Directions
Working through the lines below, return each one that holds "textbf".

Stored data
-- -- --

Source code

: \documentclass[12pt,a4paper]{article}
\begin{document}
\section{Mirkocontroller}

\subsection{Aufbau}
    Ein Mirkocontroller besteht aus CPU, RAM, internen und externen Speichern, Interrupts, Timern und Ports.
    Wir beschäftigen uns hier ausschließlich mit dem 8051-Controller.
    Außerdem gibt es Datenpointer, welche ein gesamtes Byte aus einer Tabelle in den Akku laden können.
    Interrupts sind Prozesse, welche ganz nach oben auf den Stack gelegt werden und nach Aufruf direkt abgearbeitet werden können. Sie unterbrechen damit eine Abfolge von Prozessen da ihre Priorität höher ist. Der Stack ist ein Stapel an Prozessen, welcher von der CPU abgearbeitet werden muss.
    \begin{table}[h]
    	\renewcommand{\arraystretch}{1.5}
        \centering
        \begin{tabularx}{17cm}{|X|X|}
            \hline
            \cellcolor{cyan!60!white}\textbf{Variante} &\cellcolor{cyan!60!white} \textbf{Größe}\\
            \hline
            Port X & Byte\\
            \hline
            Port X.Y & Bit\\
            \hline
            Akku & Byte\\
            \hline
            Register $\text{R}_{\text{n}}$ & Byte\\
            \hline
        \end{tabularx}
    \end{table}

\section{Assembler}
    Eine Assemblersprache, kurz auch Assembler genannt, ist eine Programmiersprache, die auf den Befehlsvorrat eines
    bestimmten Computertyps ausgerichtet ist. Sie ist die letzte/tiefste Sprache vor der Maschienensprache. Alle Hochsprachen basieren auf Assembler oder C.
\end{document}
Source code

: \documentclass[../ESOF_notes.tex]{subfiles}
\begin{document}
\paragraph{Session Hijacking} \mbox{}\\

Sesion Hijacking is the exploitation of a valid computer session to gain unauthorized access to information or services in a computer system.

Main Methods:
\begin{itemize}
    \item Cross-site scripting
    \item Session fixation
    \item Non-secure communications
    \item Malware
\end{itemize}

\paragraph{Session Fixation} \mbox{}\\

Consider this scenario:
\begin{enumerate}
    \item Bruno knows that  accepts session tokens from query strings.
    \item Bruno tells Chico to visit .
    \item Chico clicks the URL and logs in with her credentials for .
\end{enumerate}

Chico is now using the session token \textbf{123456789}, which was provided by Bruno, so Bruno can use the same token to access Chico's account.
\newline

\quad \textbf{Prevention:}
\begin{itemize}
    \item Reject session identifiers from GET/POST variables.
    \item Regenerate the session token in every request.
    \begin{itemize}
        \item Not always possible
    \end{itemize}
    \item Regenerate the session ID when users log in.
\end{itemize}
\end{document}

-- -- --

Output of the task
            \cellcolor{cyan!60!white}\textbf{Variante} &\cellcolor{cyan!60!white} \textbf{Größe}\\
Chico is now using the session token \textbf{123456789}, which was provided by Bruno, so Bruno can use the same token to access Chico's account.
\quad \textbf{Prevention:}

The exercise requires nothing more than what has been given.